_DATA TO USE_.
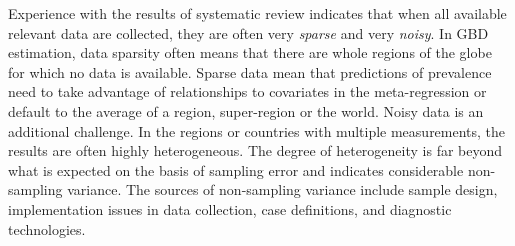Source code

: Experience with the results of systematic review indicates that when
all available relevant data are collected, they are often very
\emph{sparse} and very \emph{noisy}.  In GBD estimation, data sparsity
often means that there are whole regions of the globe for which no
data is available.  Sparse data mean that predictions of prevalence
need to take advantage of relationships to covariates in the
meta-regression or default to the average of a region, super-region or
the world.  Noisy data is an additional challenge. In the regions or
countries with multiple measurements, the results are often highly
heterogeneous. The degree of heterogeneity is far beyond what is
expected on the basis of sampling error and indicates considerable
non-sampling variance.  The sources of non-sampling variance include
sample design, implementation issues in data collection, case
definitions, and diagnostic technologies.

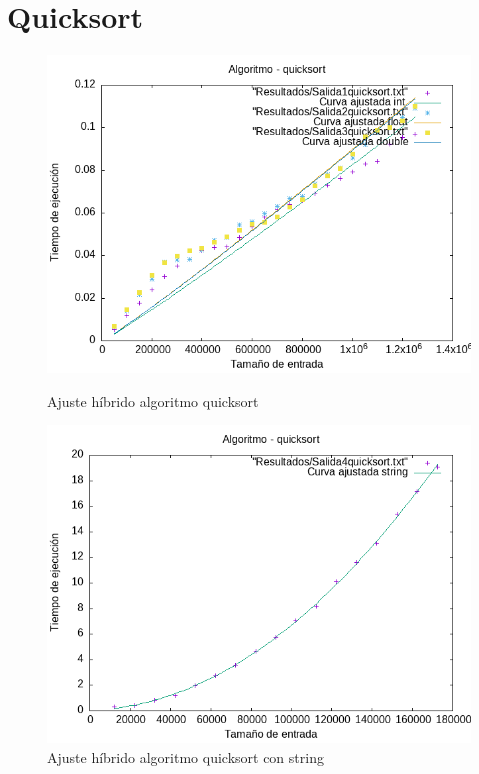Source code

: \documentclass[11pt,openany]{book}
\begin{document}
\section*{Quicksort}
\begin{figure}[H]
    \begin{minipage}{0.5\textwidth}
        \centering
        \includegraphics[width=\linewidth]{assets/AjusteHibrido_latex/Hibridoquicksort/quicksort_hib.png}
        \caption{Ajuste híbrido algoritmo quicksort}
        \label{fig:quicksort}
    \end{minipage}%
    \begin{minipage}{0.5\textwidth}
        \centering
        \includegraphics[width=\linewidth]{assets/AjusteHibrido_latex/Hibridoquicksort/quicksortstring_hib.png}
        \caption{Ajuste híbrido algoritmo quicksort con string}
        \label{fig:quicksort}
    \end{minipage}
\end{figure}
\end{document}
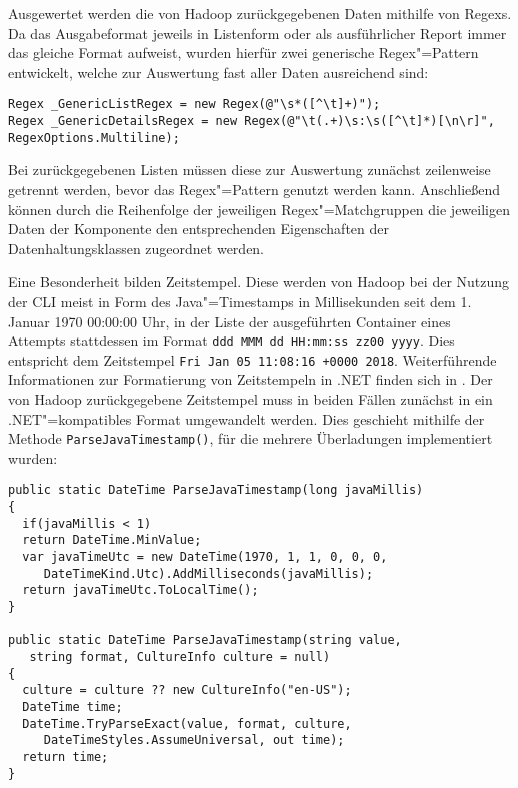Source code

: Ausgewertet werden die von Hadoop zurückgegebenen Daten mithilfe von \acp{Regex}.
Da das Ausgabeformat jeweils in Listenform oder als ausführlicher Report immer das gleiche Format aufweist, wurden hierfür zwei generische Regex"=Pattern entwickelt, welche zur Auswertung fast aller Daten ausreichend sind:

\begin{lstlisting}[label=lst:cmdRegexPattern,style=cs,
caption={[Implementierte \acs{Regex}"=Pattern im CmdParser]
    Implementierte \acs{Regex}"=Pattern im \texttt{CmdParser}}]
Regex _GenericListRegex = new Regex(@"\s*([^\t]+)");
Regex _GenericDetailsRegex = new Regex(@"\t(.+)\s:\s([^\t]*)[\n\r]", RegexOptions.Multiline);
\end{lstlisting}

Bei zurückgegebenen Listen müssen diese zur Auswertung zunächst zeilenweise getrennt werden, bevor das Regex"=Pattern genutzt werden kann.
Anschließend können durch die Reihenfolge der jeweiligen Regex"=Matchgruppen die jeweiligen Daten der Komponente den entsprechenden Eigenschaften der Datenhaltungsklassen zugeordnet werden.

Eine Besonderheit bilden Zeitstempel.
Diese werden von Hadoop bei der Nutzung der \ac{CLI} meist in Form des Java"=Timestamps in Millisekunden seit dem 1. Januar 1970 00:00:00 Uhr, in der Liste der ausgeführten Container eines Attempts stattdessen im Format \texttt{ddd MMM dd HH:mm:ss zz00 yyyy}.
Dies entspricht \zB dem Zeitstempel \texttt{Fri Jan 05 11:08:16 +0000 2018}.
Weiterführende Informationen zur Formatierung von Zeitstempeln in .NET finden sich in \cite{CsTimeFormatStrings}.
Der von Hadoop zurückgegebene Zeitstempel muss in beiden Fällen zunächst in ein .NET"=kompatibles Format umgewandelt werden.
Dies geschieht mithilfe der Methode \texttt{ParseJavaTimestamp()}, für die mehrere Überladungen implementiert wurden:

\begin{lstlisting}[label=lst:parseJavaTimestamp,style=cs,
caption={[Überladungen der Methode ParseJavaTimestamp()]
    Überladungen der Methode \texttt{ParseJavaTimestamp()}.
    Es steht zudem eine weitere Überladung zur Verfügung, um den Timestamp in Form der Millisekunden seit 1970 als \texttt{string} zu übergeben.
    Dabei wird der \texttt{string} in einen \texttt{long} konvertiert und anschließend die erste hier gezeigte Überladung aufgerufen.}]
public static DateTime ParseJavaTimestamp(long javaMillis)
{
  if(javaMillis < 1)
  return DateTime.MinValue;
  var javaTimeUtc = new DateTime(1970, 1, 1, 0, 0, 0,
     DateTimeKind.Utc).AddMilliseconds(javaMillis);
  return javaTimeUtc.ToLocalTime();
}

public static DateTime ParseJavaTimestamp(string value,
   string format, CultureInfo culture = null)
{
  culture = culture ?? new CultureInfo("en-US");
  DateTime time;
  DateTime.TryParseExact(value, format, culture,
     DateTimeStyles.AssumeUniversal, out time);
  return time;
}
\end{lstlisting}

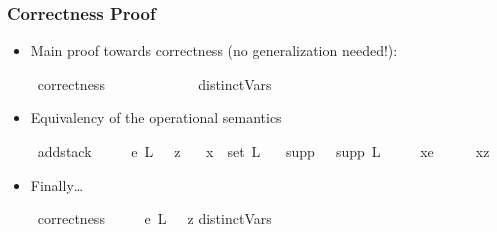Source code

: \documentclass{beamer}
\begin{document}
\begin{frame}
\frametitle{Correctness Proof}

\begin{itemize}
\item Main proof towards correctness (no generalization needed!):
\begin{isabelle}
\isamarkupfalse%
\ correctness{\isacharcolon}\isanewline
\ \ \ {\isachardoublequoteopen}{\isasymGamma}\ {\isacharcolon}\ {\isasymGamma}{\isacharprime}\ {\isasymDown}\ {\isasymDelta}\ {\isacharcolon}\ {\isasymDelta}{\isacharprime}{\isachardoublequoteclose}\isanewline
\ \ \ {\isachardoublequoteopen}distinctVars\ {\isacharparenleft}{\isasymGamma}{\isacharprime}\ {\isacharat}\ {\isasymGamma}{\isacharparenright}{\isachardoublequoteclose}\isanewline
\ \ \ {\isachardoublequoteopen}{\isasymlbrace}{\isasymGamma}{\isacharprime}{\isacharat}{\isasymGamma}{\isasymrbrace}\ {\isasymle}\ {\isasymlbrace}{\isasymDelta}{\isacharprime}{\isacharat}{\isasymDelta}{\isasymrbrace}{\isachardoublequoteclose}
\end{isabelle}
\item Equivalency of the operational semantics
\begin{isabelle}
\isamarkupfalse%
\ add{\isacharunderscore}stack{\isacharcolon}\isanewline
\ \ \ {\isachardoublequoteopen}{\isasymGamma}\ {\isacharcolon}\ e\ {\isasymDown}\isactrlbsub L\isactrlesub \ {\isasymDelta}\ {\isacharcolon}\ z{\isachardoublequoteclose}\isanewline
\ \ \ {\isachardoublequoteopen}x\ {\isasymin}\ set\ L{\isachardoublequoteclose}\isanewline
\ \ \ {\isachardoublequoteopen}supp\ {\isasymGamma}{\isacharprime}\ {\isasymsubseteq}\ supp\ L{\isachardoublequoteclose}\isanewline
\ \ \ {\isachardoublequoteopen}{\isasymGamma}\ {\isacharcolon}\ {\isacharparenleft}x{\isacharcomma}e{\isacharparenright}\ {\isacharhash}\ {\isasymGamma}{\isacharprime}\ {\isasymDown}\ {\isasymDelta}\ {\isacharcolon}\ {\isacharparenleft}x{\isacharcomma}z{\isacharparenright}\ {\isacharhash}\ {\isasymGamma}{\isacharprime}{\isachardoublequoteclose}
\end{isabelle}
\item Finally\dots
\begin{isabelle}
\isamarkupfalse%
\ correctness{\isacharcolon}\isanewline
\ \ \ {\isachardoublequoteopen}{\isasymGamma}\ {\isacharcolon}\ e\ {\isasymDown}\isactrlbsub L\isactrlesub \ {\isasymDelta}\ {\isacharcolon}\ z{\isachardoublequoteclose}  {\isachardoublequoteopen}distinctVars\ {\isasymGamma}{\isachardoublequoteclose}\isanewline

\end{isabelle}
\end{itemize}
\end{frame}
\end{document}
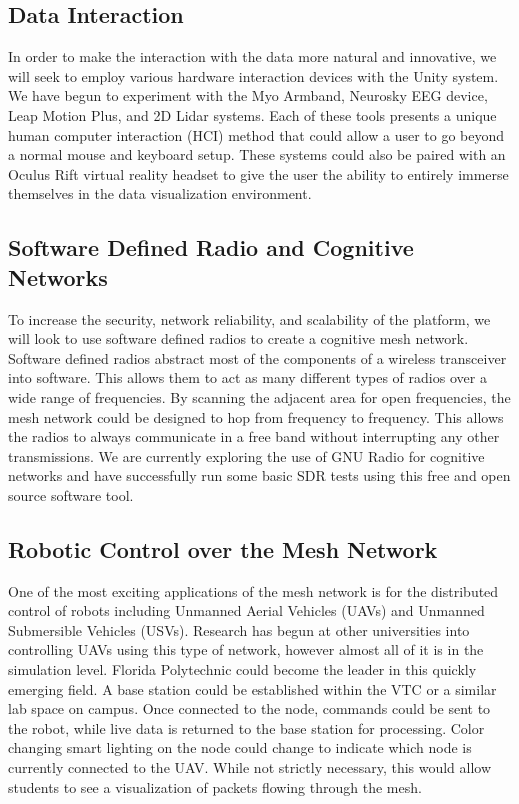\documentclass{IEEEtran}
\begin{document}
\subsection{Data Interaction}

In order to make the interaction with the data more natural and innovative, we will seek to employ various hardware interaction devices with the Unity system. We have begun to experiment with the Myo Armband, Neurosky EEG device, Leap Motion Plus, and 2D Lidar systems. Each of these tools presents a unique human computer interaction (HCI) method that could allow a user to go beyond a normal mouse and keyboard setup. These systems could also be paired with an Oculus Rift virtual reality headset to give the user the ability to entirely immerse themselves in the data visualization environment.  

\subsection{Software Defined Radio and Cognitive Networks}

	To increase the security, network reliability, and scalability of the platform, we will look to use software defined radios to create a cognitive mesh network. Software defined radios abstract most of the components of a wireless transceiver into software. This allows them to act as many different types of radios over a wide range of frequencies. By scanning the adjacent area for open frequencies, the mesh network could be designed to hop from frequency to frequency. This allows the radios to always communicate in a free band without interrupting any other transmissions. We are currently exploring the use of GNU Radio for cognitive networks and have successfully run some basic SDR tests using this free and open source software tool. 

\subsection{Robotic Control over the Mesh Network}

	One of the most exciting applications of the mesh network is for the distributed control of robots including Unmanned Aerial Vehicles (UAVs) and Unmanned Submersible Vehicles (USVs). Research has begun at other universities into controlling UAVs using this type of network, however almost all of it is in the simulation level. Florida Polytechnic could become the leader in this quickly emerging field. A base station could be established within the VTC or a similar lab space on campus. Once connected to the node, commands could be sent to the robot, while live data is returned to the base station for processing. Color changing smart lighting on the node could change to indicate which node is currently connected to the UAV. While not strictly necessary, this would allow students to see a visualization of packets flowing through the mesh. 
\end{document}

_INSTRUCTIONS FOR THE TASK_.
Please say how many lines in the records above contain the string "zurückgegebenen", giving no other words.

_RESPONSE AREA_.
2